▶ _Description of the task_
Look through the data below for the line with "## Compliance and Certification" and the line with "## Conclusion", then output those two and all lines in between, exactly as written.

▶ _Records for processing_
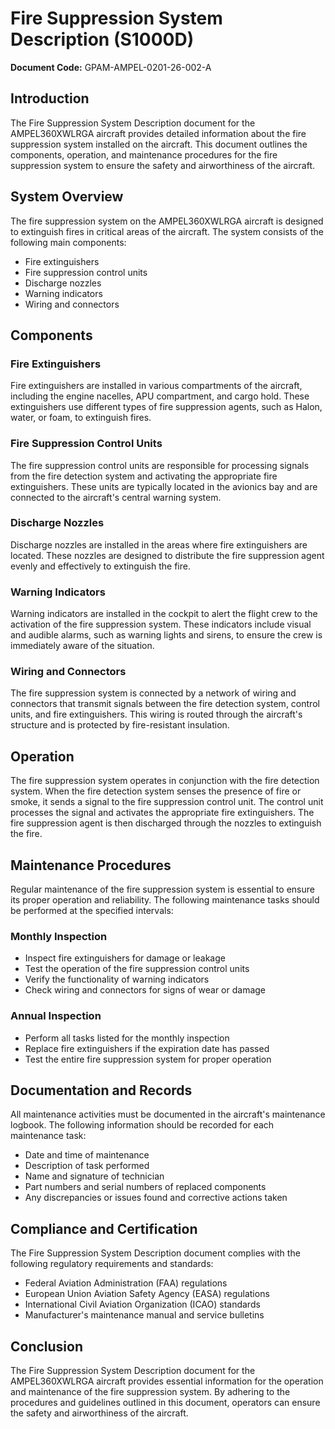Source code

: # Fire Suppression System Description (S1000D)

**Document Code:** GPAM-AMPEL-0201-26-002-A

## Introduction

The Fire Suppression System Description document for the AMPEL360XWLRGA aircraft provides detailed information about the fire suppression system installed on the aircraft. This document outlines the components, operation, and maintenance procedures for the fire suppression system to ensure the safety and airworthiness of the aircraft.

## System Overview

The fire suppression system on the AMPEL360XWLRGA aircraft is designed to extinguish fires in critical areas of the aircraft. The system consists of the following main components:

- Fire extinguishers
- Fire suppression control units
- Discharge nozzles
- Warning indicators
- Wiring and connectors

## Components

### Fire Extinguishers

Fire extinguishers are installed in various compartments of the aircraft, including the engine nacelles, APU compartment, and cargo hold. These extinguishers use different types of fire suppression agents, such as Halon, water, or foam, to extinguish fires.

### Fire Suppression Control Units

The fire suppression control units are responsible for processing signals from the fire detection system and activating the appropriate fire extinguishers. These units are typically located in the avionics bay and are connected to the aircraft's central warning system.

### Discharge Nozzles

Discharge nozzles are installed in the areas where fire extinguishers are located. These nozzles are designed to distribute the fire suppression agent evenly and effectively to extinguish the fire.

### Warning Indicators

Warning indicators are installed in the cockpit to alert the flight crew to the activation of the fire suppression system. These indicators include visual and audible alarms, such as warning lights and sirens, to ensure the crew is immediately aware of the situation.

### Wiring and Connectors

The fire suppression system is connected by a network of wiring and connectors that transmit signals between the fire detection system, control units, and fire extinguishers. This wiring is routed through the aircraft's structure and is protected by fire-resistant insulation.

## Operation

The fire suppression system operates in conjunction with the fire detection system. When the fire detection system senses the presence of fire or smoke, it sends a signal to the fire suppression control unit. The control unit processes the signal and activates the appropriate fire extinguishers. The fire suppression agent is then discharged through the nozzles to extinguish the fire.

## Maintenance Procedures

Regular maintenance of the fire suppression system is essential to ensure its proper operation and reliability. The following maintenance tasks should be performed at the specified intervals:

### Monthly Inspection

- Inspect fire extinguishers for damage or leakage
- Test the operation of the fire suppression control units
- Verify the functionality of warning indicators
- Check wiring and connectors for signs of wear or damage

### Annual Inspection

- Perform all tasks listed for the monthly inspection
- Replace fire extinguishers if the expiration date has passed
- Test the entire fire suppression system for proper operation

## Documentation and Records

All maintenance activities must be documented in the aircraft's maintenance logbook. The following information should be recorded for each maintenance task:

- Date and time of maintenance
- Description of task performed
- Name and signature of technician
- Part numbers and serial numbers of replaced components
- Any discrepancies or issues found and corrective actions taken

## Compliance and Certification

The Fire Suppression System Description document complies with the following regulatory requirements and standards:

- Federal Aviation Administration (FAA) regulations
- European Union Aviation Safety Agency (EASA) regulations
- International Civil Aviation Organization (ICAO) standards
- Manufacturer's maintenance manual and service bulletins

## Conclusion

The Fire Suppression System Description document for the AMPEL360XWLRGA aircraft provides essential information for the operation and maintenance of the fire suppression system. By adhering to the procedures and guidelines outlined in this document, operators can ensure the safety and airworthiness of the aircraft.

▶ _Response area_
## Compliance and Certification

The Fire Suppression System Description document complies with the following regulatory requirements and standards:

- Federal Aviation Administration (FAA) regulations
- European Union Aviation Safety Agency (EASA) regulations
- International Civil Aviation Organization (ICAO) standards
- Manufacturer's maintenance manual and service bulletins

## Conclusion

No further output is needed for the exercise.